Page limits and evaluator economics
Page limits exist because evaluators are time-constrained. A 50-page technical volume is a privilege, not a target. Tight, well-structured proposals with clear headings, evaluator-friendly tables, and proof-point graphics outscore dense academic writing every time. If a section requires a long narrative, lead with a one-sentence theme statement and let the evidence follow.
Evaluation criteria mapping
Every page of the proposal should map to a evaluation criteria factor or subfactor. Build a heat map during the storyboard phase: rows are factors, columns are your proposal sections, cells indicate where each factor is addressed. Gaps in the heat map are the difference between a Satisfactory rating and an Outstanding one.
Best value tradeoff vs.
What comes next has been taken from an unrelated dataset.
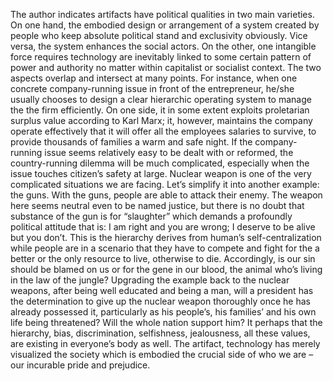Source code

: The author indicates artifacts have political qualities in two main varieties. On one hand, the embodied design or arrangement of a system created by people who keep absolute political stand and exclusivity obviously. Vice versa, the system enhances the social actors. On the other, one intangible force requires technology are inevitably linked to some certain pattern of power and authority no matter within capitalist or socialist context. The two aspects overlap and intersect at many points. For instance, when one concrete company-running issue in front of the entrepreneur, he/she usually chooses to design a clear hierarchic operating system to manage the the firm efficiently. On one side, it in some extent exploits proletarian surplus value according to Karl Marx; it, however, maintains the company operate effectively that it will offer all the employees salaries to survive, to provide thousands of families a warm and safe night. If the company-running issue seems relatively easy to be dealt with or reformed, the country-running dilemma will be much complicated, especially when the issue touches citizen’s safety at large. Nuclear weapon is one of the very complicated situations we are facing. Let’s simplify it into another example: the guns. With the guns, people are able to attack their enemy. The weapon here seems neutral even to be named justice, but there is no doubt that substance of the gun is for “slaughter” which demands a profoundly political attitude that is: I am right and you are wrong; I deserve to be alive but you don’t. This is the hierarchy derives from human’s self-centralization while people are in a scenario that they have to compete and fight for the a better or the only resource to live, otherwise to die. Accordingly, is our sin should be blamed on us or for the gene in our blood, the animal who’s living in the law of the jungle? Upgrading the example back to the nuclear weapons, after being well educated and being a man, will a president has the determination to give up the nuclear weapon thoroughly once he has already possessed it, particularly as his people’s, his families’ and his own life being threatened? Will the whole nation support him? It perhaps that the hierarchy, bias, discrimination, selfishness, jealousness, all these values, are existing in everyone’s body as well. The artifact, technology has merely visualized the society which is embodied the crucial side of who we are – our incurable pride and prejudice.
Lowest Price Technically Acceptable (LPTA)
DoD has stepped back materially from LPTA over the past decade. Sections 813 and 814 (FY 2017 NDAA), 822 and 832 (FY 2018 NDAA), 880 (FY 2019 NDAA), and provisions in the FY 2020 NDAA progressively restricted LPTA for IT services, cybersecurity services, knowledge-based services, audit services, engineering and manufacturing development of Major Defense Acquisition Programs, personal protective equipment, aviation critical safety items, and other categories. DoD’s October 2019 final rule codified the restriction at DFARS 215.101-2-70, and the policy posture is now clear: “to the maximum extent practicable”. Avoid LPTA where cost-technical tradeoffs would add value.
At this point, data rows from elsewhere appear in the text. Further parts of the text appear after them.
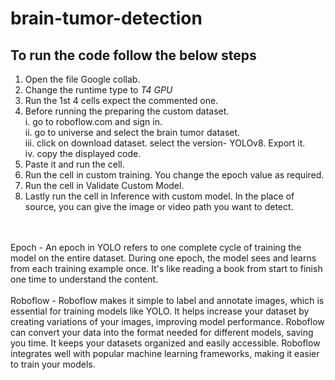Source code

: # brain-tumor-detection
## To run the code follow the below steps
1. Open the file Google collab.
2. Change the runtime type to *T4 GPU*
3. Run the 1st 4 cells expect the commented one.
4. Before running the preparing the custom dataset. <br>
     i. go to roboflow.com and sign in.<br>
     ii. go to universe and select the brain tumor dataset.<br>
     iii. click on download dataset. select the version- YOLOv8. Export it.<br>
     iv. copy the displayed code.<br>
5. Paste it and run the cell.
6. Run the cell in custom training. You change the epoch value as required.
7. Run the cell in Validate Custom Model.
8. Lastly run the cell in Inference with custom model. In the place of source, you can give the image or video path you want to detect.
<br>
<br>
Epoch - An epoch in YOLO refers to one complete cycle of training the model on the entire dataset. During one epoch, the model sees and learns from each training example once. It's like reading a book from start to finish one time to understand the content.
<br>
<br>
Roboflow - Roboflow makes it simple to label and annotate images, which is essential for training models like YOLO. It helps increase your dataset by creating variations of your images, improving model performance. Roboflow can convert your data into the format needed for different models, saving you time. It keeps your datasets organized and easily accessible. Roboflow integrates well with popular machine learning frameworks, making it easier to train your models.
What this means for proposal strategy is straightforward. On tradeoff procurements (the vast majority of services work), evaluators are looking for strengths and significant differentiators that justify a price premium. Substantiate every claimed strength with a specific proof point. Quantify outcomes wherever possible. Recognize that adjective inflation — “world-class,” “best-in-class,” “industry-leading” — doesn’t move evaluators, evidence does.
Past performance: a separate evaluation, often a decisive one
Past performance under FAR 15.305(a)(2) is evaluated on relevance and quality. Pull recent contracts of similar scope, size, and complexity — and lead with the ones that have Exceptional or Very Good CPARS ratings (under the system in effect through April 2026). After the FY 2026 NDAA changes phase in, the absence of negative events becomes the asset.
Operational signals that show up in source selection
Three operational realities silently shape proposal evaluations:
Accounting system adequacy. If the procurement involves cost-reimbursable or flexibly priced work, evaluators look for evidence that the offeror’s accounting system is acceptable under SF 1408 criteria. A confident, specific statement — backed by a recent DCAA or third-party determination — is a low-cost strength.
Realistic indirect rates and wrap rates. Price realism evaluations under FAR 15.404-1(d) are increasingly used to disqualify offerors whose proposed labor rates are unrealistic given their cost structure. A wrap rate that doesn’t match the indirect rate structure on the books is an audit and protest risk.
Cybersecurity and CMMC posture. For DoD work, CMMC self-assessment scores in SPRS, a current System Security Plan, and a credible Level 2 path are now baseline evaluation inputs.
The takeaway
Proposals win on compliance, responsiveness, evidence, and operational credibility — in that order. The contractors who turn substance into score are the ones whose operations actually support what the proposal claims.